Ras, short for rat sarcoma, belongs to the monomer GTP binding protein with weak GTPase activity. Usually, Ras distributes on the cytoplasmic side of the plasma membrane and is inactive through the binding with GDP.
In the Ras signaling pathway, activated Ras further stimulates the phosphorylation of its substrate proteins, mediating many signaling pathways involved in various vital cellular processes.
The Ras signaling pathway is involved in many important cellular processes such as cell proliferation ＆survival, differentiation, apoptosis, cytoskeletal movement, protein transport ＆ secretion.
Normally, Ras combines with GDP and is in an inactive state. When Ras protein is released from Ras/GDP and binds to GTP, Ras is activated. Guanylate exchange factors (GEFs) (e.g. Sos) are stimuli for the activation of Ras. GAP (GTPase activating proteins) catalyzing the hydrolysis of GTP to GDP in Ras/GTP, deactivating Ras.
GEFs promote the release of GDP from Ras/GDP. Sos cannot bind directly to the receptor due to the lack of the SH2 domain. The adaptor protein Grb2 binds to the phosphotyrosine residue of the receptor via SH2 and then binds to Sos through SH3. Sos subsequently contacts Ras on the membrane to activate Ras. Or Ras is activated through the activation of RPTK by growth factors such as EGF, PDGF, and FGF.
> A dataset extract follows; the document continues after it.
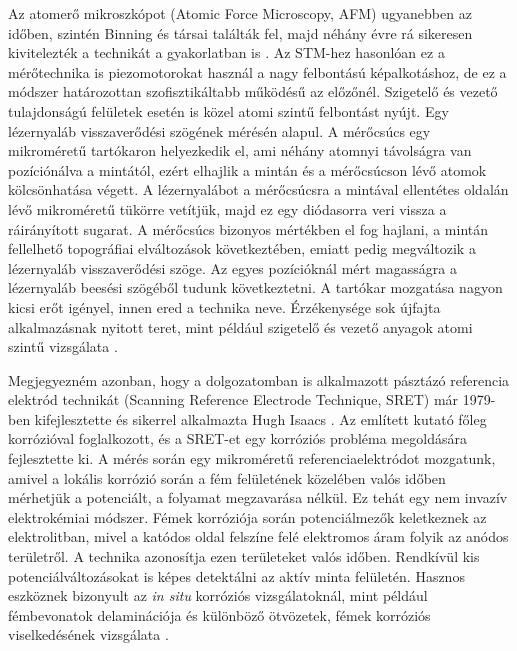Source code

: Az atomerő mikroszkópot (Atomic Force Microscopy, AFM) ugyanebben az időben, szintén Binning és társai találták fel, majd néhány évre rá sikeresen kivitelezték a technikát a gyakorlatban is \cite{binnig1986atomic}. Az STM-hez hasonlóan ez a mérőtechnika is piezomotorokat használ a nagy felbontású képalkotáshoz, de ez a módszer határozottan szofisztikáltabb működésű az előzőnél. Szigetelő és vezető tulajdonságú felületek esetén is közel atomi szintű felbontást nyújt. Egy lézernyaláb visszaverődési szögének mérésén alapul. A mérőcsúcs egy mikroméretű tartókaron helyezkedik el, ami néhány atomnyi távolságra van pozíciónálva a mintától, ezért elhajlik a mintán és a mérőcsúcson lévő atomok kölcsönhatása végett. A lézernyalábot a mérőcsúcsra a mintával ellentétes oldalán lévő mikroméretű tükörre vetítjük, majd ez egy diódasorra veri vissza a ráirányított sugarat. A mérőcsúcs bizonyos mértékben el fog hajlani, a mintán fellelhető topográfiai elváltozások következtében, emiatt pedig megváltozik a lézernyaláb visszaverődési szöge. Az egyes pozícióknál mért magasságra a lézernyaláb beesési szögéből tudunk következtetni. A tartókar mozgatása nagyon kicsi erőt igényel, innen ered a technika neve. Érzékenysége sok újfajta alkalmazásnak nyitott teret, mint például szigetelő és vezető anyagok atomi szintű vizsgálata \cite{salapaka2008scanning}.

Megjegyezném azonban, hogy a dolgozatomban is alkalmazott pásztázó referencia elektród technikát (Scanning Reference Electrode Technique, SRET) már 1979-ben kifejlesztette és sikerrel alkalmazta Hugh Isaacs \cite{isaacs1981scanning}. Az említett kutató főleg korrózióval foglalkozott, és a SRET-et egy korróziós probléma megoldására fejlesztette ki. A mérés során egy mikroméretű referenciaelektródot mozgatunk, amivel a lokális korrózió során a fém felületének közelében valós időben mérhetjük a potenciált, a folyamat megzavarása nélkül. Ez tehát egy nem invazív elektrokémiai módszer. Fémek korróziója során potenciálmezők keletkeznek az elektrolitban, mivel a katódos oldal felszíne felé elektromos áram folyik az anódos területről. A technika azonosítja ezen területeket valós időben. Rendkívül kis potenciálváltozásokat is képes detektálni az aktív minta felületén. Hasznos eszköznek bizonyult az \emph{in situ} korróziós vizsgálatoknál, mint például fémbevonatok delaminációja és különböző ötvözetek, fémek korróziós viselkedésének vizsgálata \cite{maile2000evaluation, cui2001use}.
Active Ras binds and activates Raf. Activated Raf phosphorylates and activates MEK1/2. MEK 1/2 phosphorylates ERK1/2 to activate it. Activation of ERK1/2 into the nucleus activates the expression of many downstream genes such as Elk-1, elf-4E to promote cell proliferation and differentiation.
In addition, activated Ras can directly bind and activate PI3K. Activation of PI3K converts PIP2 into PIP3. The second messenger PIP3 further stimulates PDK, which subsequently activates Akt, starting the PI3K-AKt signaling pathway that regulates cell proliferation.
RalGDS stimulates GDP to dissociate from the Ras-related RalA and RalB GTPases, which allows GTP binding and activation of the GTPases. RalBP can inhibit RacGTP and Cdc42 enzymes, and then regulate actin cytoskeleton remodeling and activate transcription factor NF-κβ through Rac/Cdc42. The process promotes the production of anti-apoptotic proteins to inhibit apoptosis.
The most common Ras gene mutation in tumors is the substitution of the 12th and 13th glycine or the 61st glutamine by other amino acid residues. AP is unable to hydrolyze GTP in mutant RAS. Without the help of GAP, the hydrolysis of GTP will be completely dependent on the GTPase of RAS itself, so the hydrolysis will last longer. This means that Ras/GTP cannot become Ras/GDP and is in a GTP-bound state for a long time, which causes excessive activation of the Ras-Raf-MEK-ERK pathway, resulting in excessive cell proliferation and tumorigenesis.